In a move that struck many in Moscow's downtrodden business circles as quixotic, BMW set up shop in Russia last fall. The arrival represents a return to an area closely linked with German history. Before World War II, the Russian region of Kaliningrad, separated from the motherland by Poland and Lithuania, was Konigsberg, capital of East Prussia. From 1945 until the collapse of the Soviet Union, it served as a major Soviet naval base and was off limits to Westerners. But now BMW's $25 million joint venture is up and running and--mirabile dictu--is actually assembling cars from so-called knockdown kits. "The Russian market may be chaotic," says Klaus Liske, BMW's local production director, "but we're confident that we've found a good home." As it happens, BMW's latest plant is a former Soviet naval factory that was built by Germans before the war to make U-boats. "A good German foundation," Liske notes, "for our move into Russia."
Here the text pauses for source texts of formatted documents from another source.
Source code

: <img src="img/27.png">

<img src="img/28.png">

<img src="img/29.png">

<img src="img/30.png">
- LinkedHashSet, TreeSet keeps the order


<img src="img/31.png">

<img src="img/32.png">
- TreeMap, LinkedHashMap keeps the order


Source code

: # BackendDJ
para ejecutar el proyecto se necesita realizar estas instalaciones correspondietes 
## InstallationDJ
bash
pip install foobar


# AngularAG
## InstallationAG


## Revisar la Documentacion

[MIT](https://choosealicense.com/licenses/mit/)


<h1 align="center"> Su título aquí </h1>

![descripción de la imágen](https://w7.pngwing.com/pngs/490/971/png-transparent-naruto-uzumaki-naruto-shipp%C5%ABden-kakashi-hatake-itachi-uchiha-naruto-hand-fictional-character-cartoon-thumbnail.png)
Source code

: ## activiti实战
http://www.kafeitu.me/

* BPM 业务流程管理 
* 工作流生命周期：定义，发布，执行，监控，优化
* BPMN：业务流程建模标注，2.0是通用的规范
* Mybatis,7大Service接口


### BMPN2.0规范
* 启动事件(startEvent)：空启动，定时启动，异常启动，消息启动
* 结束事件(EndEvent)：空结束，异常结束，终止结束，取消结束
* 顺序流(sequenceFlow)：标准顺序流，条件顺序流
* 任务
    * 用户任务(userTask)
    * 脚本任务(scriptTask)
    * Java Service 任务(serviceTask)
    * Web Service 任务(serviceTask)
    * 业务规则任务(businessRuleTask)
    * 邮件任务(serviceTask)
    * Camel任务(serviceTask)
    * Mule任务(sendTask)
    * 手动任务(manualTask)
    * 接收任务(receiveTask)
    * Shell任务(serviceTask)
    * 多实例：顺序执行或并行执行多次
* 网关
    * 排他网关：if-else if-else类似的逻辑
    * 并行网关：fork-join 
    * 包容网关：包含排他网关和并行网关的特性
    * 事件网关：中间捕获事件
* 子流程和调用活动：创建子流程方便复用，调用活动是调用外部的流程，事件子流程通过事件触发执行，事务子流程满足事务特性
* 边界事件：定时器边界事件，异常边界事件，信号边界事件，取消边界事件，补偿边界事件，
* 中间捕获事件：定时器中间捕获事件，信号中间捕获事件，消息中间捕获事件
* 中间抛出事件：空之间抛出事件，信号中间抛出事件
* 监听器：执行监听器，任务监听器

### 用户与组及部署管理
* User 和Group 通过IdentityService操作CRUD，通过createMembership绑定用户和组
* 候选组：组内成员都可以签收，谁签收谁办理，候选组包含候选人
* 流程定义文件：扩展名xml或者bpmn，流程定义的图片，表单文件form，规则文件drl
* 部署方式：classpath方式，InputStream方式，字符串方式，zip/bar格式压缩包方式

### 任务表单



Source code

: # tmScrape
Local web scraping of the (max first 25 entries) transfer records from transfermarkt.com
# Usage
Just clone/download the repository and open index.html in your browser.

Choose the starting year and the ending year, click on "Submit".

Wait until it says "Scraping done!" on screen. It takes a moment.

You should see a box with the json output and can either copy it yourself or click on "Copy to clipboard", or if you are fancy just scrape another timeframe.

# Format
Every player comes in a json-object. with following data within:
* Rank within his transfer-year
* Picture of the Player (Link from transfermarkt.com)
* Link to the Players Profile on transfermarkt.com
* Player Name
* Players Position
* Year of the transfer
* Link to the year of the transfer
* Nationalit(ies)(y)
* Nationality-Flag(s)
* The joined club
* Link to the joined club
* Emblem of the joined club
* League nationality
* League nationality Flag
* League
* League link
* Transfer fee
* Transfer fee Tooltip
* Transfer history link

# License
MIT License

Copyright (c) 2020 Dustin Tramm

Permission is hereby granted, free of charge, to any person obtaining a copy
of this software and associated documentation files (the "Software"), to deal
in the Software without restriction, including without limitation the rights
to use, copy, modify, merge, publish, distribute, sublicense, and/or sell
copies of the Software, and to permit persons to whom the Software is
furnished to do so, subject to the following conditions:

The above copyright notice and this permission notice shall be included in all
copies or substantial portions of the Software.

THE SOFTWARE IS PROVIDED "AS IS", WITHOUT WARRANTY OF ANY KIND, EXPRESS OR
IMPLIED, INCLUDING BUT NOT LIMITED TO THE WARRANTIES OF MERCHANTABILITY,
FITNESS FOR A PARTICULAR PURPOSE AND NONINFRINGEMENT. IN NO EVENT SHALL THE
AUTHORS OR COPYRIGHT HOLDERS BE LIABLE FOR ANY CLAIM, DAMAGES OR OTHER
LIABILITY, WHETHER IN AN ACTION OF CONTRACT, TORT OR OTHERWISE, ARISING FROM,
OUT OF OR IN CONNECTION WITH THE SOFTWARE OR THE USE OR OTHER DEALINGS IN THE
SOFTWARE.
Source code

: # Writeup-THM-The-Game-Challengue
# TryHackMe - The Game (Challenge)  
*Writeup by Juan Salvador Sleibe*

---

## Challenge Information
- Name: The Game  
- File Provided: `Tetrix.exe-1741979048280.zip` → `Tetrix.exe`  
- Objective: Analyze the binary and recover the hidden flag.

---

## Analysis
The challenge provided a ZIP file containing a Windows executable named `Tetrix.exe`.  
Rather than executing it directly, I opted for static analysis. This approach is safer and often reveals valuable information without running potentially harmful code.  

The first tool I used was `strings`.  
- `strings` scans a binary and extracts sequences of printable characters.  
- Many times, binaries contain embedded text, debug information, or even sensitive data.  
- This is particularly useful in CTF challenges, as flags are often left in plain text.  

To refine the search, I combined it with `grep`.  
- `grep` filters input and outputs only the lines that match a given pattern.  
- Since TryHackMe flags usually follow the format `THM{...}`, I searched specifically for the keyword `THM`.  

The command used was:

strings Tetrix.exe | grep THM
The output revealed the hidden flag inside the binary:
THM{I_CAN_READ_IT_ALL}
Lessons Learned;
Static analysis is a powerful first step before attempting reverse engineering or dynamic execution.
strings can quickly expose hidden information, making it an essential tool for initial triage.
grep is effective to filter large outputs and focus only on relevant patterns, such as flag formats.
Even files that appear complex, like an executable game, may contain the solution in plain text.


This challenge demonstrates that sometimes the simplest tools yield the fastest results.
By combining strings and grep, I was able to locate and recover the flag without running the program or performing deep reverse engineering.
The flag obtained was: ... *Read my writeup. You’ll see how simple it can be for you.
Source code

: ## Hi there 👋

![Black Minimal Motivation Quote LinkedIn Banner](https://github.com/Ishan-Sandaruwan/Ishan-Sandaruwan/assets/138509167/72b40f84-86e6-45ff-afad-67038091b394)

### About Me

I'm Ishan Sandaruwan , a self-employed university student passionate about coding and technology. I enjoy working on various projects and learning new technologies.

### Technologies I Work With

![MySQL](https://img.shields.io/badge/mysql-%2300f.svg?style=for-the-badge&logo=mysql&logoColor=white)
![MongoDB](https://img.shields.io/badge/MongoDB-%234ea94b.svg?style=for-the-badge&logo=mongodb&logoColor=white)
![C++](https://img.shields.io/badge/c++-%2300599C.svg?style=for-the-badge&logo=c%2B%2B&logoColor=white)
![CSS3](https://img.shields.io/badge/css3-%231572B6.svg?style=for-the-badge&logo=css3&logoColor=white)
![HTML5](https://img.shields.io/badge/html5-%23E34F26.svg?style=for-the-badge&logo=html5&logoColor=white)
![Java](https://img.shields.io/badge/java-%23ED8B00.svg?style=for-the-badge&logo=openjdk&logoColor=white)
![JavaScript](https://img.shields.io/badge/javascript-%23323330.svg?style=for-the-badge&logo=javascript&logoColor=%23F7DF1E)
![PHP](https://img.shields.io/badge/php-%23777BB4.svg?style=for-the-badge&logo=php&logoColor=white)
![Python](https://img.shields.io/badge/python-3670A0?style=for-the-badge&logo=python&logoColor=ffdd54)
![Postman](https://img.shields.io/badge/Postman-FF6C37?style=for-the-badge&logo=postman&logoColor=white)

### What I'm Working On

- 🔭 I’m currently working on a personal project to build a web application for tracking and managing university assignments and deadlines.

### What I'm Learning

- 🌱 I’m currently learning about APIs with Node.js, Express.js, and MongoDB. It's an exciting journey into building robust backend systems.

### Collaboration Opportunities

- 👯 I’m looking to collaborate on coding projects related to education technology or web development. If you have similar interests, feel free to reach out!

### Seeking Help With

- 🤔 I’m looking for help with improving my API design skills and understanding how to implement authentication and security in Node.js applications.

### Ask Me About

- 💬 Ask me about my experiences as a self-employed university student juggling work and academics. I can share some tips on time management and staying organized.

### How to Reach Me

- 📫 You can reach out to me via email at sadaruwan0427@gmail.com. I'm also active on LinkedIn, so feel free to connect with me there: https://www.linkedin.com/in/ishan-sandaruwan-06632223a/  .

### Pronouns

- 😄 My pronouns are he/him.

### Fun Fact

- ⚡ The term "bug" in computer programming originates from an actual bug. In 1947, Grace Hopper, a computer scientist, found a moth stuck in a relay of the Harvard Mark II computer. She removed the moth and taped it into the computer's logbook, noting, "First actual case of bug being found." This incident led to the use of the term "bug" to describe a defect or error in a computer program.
Good foundations for foreign investments are hard to come by in Russia these days, at least according to recent headlines that lend new meaning to the term hostile takeover. From Vyborg to Vladivostok, court fights over shareholders' rights have even led to bloody clashes between riot troops and local workers. "If you want to empty a boardroom on Wall Street," quips an American investment banker in Moscow, "just say the word Russia." For too many foreigners, investing in Russia has proved to be tortuous and hugely expensive. Just ask the folks at BP Amoco. Last fall the company nearly saw its $484 million investment in Russian oil giant Sidanko all but disappear in a maze of Russian corporate shenanigans. In a complex scheme with a brutishly simple result, Sidanko's most prodigious subsidiary was declared bankrupt and sold for a song to a rival, the Tyumen Oil Co. (TNK). BP Amoco vehemently objected and in late December reached a tentative settlement with TNK. But the Sidanko affair is still cited in expatriate business circles as a symbol of the hurdles foreigners face in Russia.
Yet as BMW shows, hurdles are there to be leaped. Along with the German automaker last year, Ikea, Nestle, Caterpillar, Lucent Technologies, Ford Motor Co., Gillette and Philip Morris quietly added to their investments--nearly all built production plants with local partners, pouring more than half a billion dollars in direct foreign investment into Russia. In all cases, investors have developed a range of protection plans to help ensure that they prosper, even if that word is somewhat loosely defined.